Queen-Anne's-Lace by William Carlos Williams: Summary and Analysis

Queen-Anne's-Lace by William Carlos William is unconventional in its theme and subverts the traditional idea of 'female as flower' in the poem. The title comes from the name of a flower that grows in open grassy fields, and being white, which is identified with the image of female like vulnerable, tender, fragile, beautiful, and transient flower.


William C. Williams (1883-1963)

But the poet refuses to identify the female with flower and replaces it with the image of 'field'; the woman is more like a field, creative or fertile and sustaining life. Another thing the poet does in this poem is frankly (though not explicitly) confesses his male desires related to the female body. The poem also rejects the traditional idea of virginity, whiteness and piety. "Here is no question of whiteness... a pious wish to whiteness gone over — or nothing". The poet claims that the female body is not white like the white flower, but is more like "a field/ of the wild carrot taking the field by force". This image of a carrot is potentially sexual; and this is reinforced by the 'white desire' that the field evokes in the speaker. Poetry is a reign of the desires, including that of the sun-poet. The restraints are gone, or they must go.
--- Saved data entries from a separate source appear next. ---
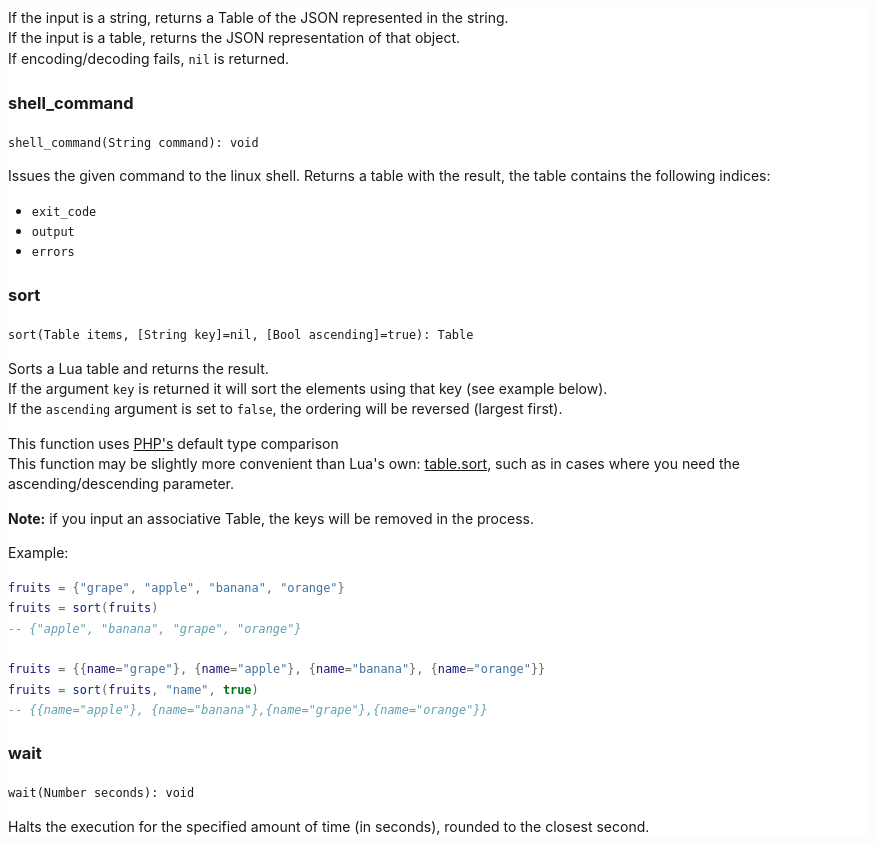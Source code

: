 If the input is a string, returns a Table of the JSON represented in the string.  
If the input is a table, returns the JSON representation of that object.  
If encoding/decoding fails, `nil` is returned.
### shell_command

`shell_command(String command): void`  
  
Issues the given command to the linux shell. Returns a table with the result, the table contains the following indices:  
  - `exit_code`  
  - `output`  
  - `errors`
### sort

`sort(Table items, [String key]=nil, [Bool ascending]=true): Table`  
  
Sorts a Lua table and returns the result.  
If the argument `key` is returned it will sort the elements using that key (see example below).  
If the `ascending` argument is set to `false`, the ordering will be reversed (largest first).  
  
This function uses [PHP's](https://www.php.net/manual/en/types.comparisons.php) default type comparison  
This function may be slightly more convenient than Lua's own: [table.sort](https://www.lua.org/manual/5.3/manual.html#pdf-table.sort), such as in cases where you need the ascending/descending parameter.  
  
**Note:** if you input an associative Table, the keys will be removed in the process.  
  
Example:  
```lua  
fruits = {"grape", "apple", "banana", "orange"}  
fruits = sort(fruits)  
-- {"apple", "banana", "grape", "orange"}  
  
fruits = {{name="grape"}, {name="apple"}, {name="banana"}, {name="orange"}}  
fruits = sort(fruits, "name", true)  
-- {{name="apple"}, {name="banana"},{name="grape"},{name="orange"}}  
```
### wait

`wait(Number seconds): void`  
  
Halts the execution for the specified amount of time (in seconds), rounded to the closest second.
The Dionysian revelry with the field and female is not to be denied, for there is nothing more natural than this ‘desire'. What is artificial is the ideas imposed on the nature of things by our cultures.

Queen-Anne's-Lace is a poem that refutes traditional metaphor of floral imagery to female attributes. Poets have so often tended to link women with flowers that it has become a cultural commonplace; in fact, the association has become automatic. But Williams forestalls that automatic culture reflex. He begins with a negative "Her body is not so white”. He then removes the woman's body from decorative images of flowers and asks us to think in terms of a field. Later, he moves to the larger metaphor: the field plus the flowers in the field. The poem is a refusal to accept the aristocratic and old conservative reserve and high mindedness. While evoking the old poet, the new poet has also tried to displace the old ideas as fixed. Here again we come to the idea of the poet's perpetual struggle to overcome the Oedipal complex due to the impacts of the old poets. Here the poet has partly violated the norm, but we can see, whether it is intended or not, that he has come squarely round to the same idea of poetry as a vehicle of expressing desire. Here, where there is desire, love, warmth and fertility, whiteness does not reign supreme, "white desire" collapses into the "nothing".

At the end of the poem when the imaginative ecstatic union of the male sun-poet with the female field of flowers has reached its orgasmic height, the poet is thrown back on himself, on his own separate consciousness. This consciousness is both the anxiety of influence and the attempt to belong to the community of the archetypal sun-poet.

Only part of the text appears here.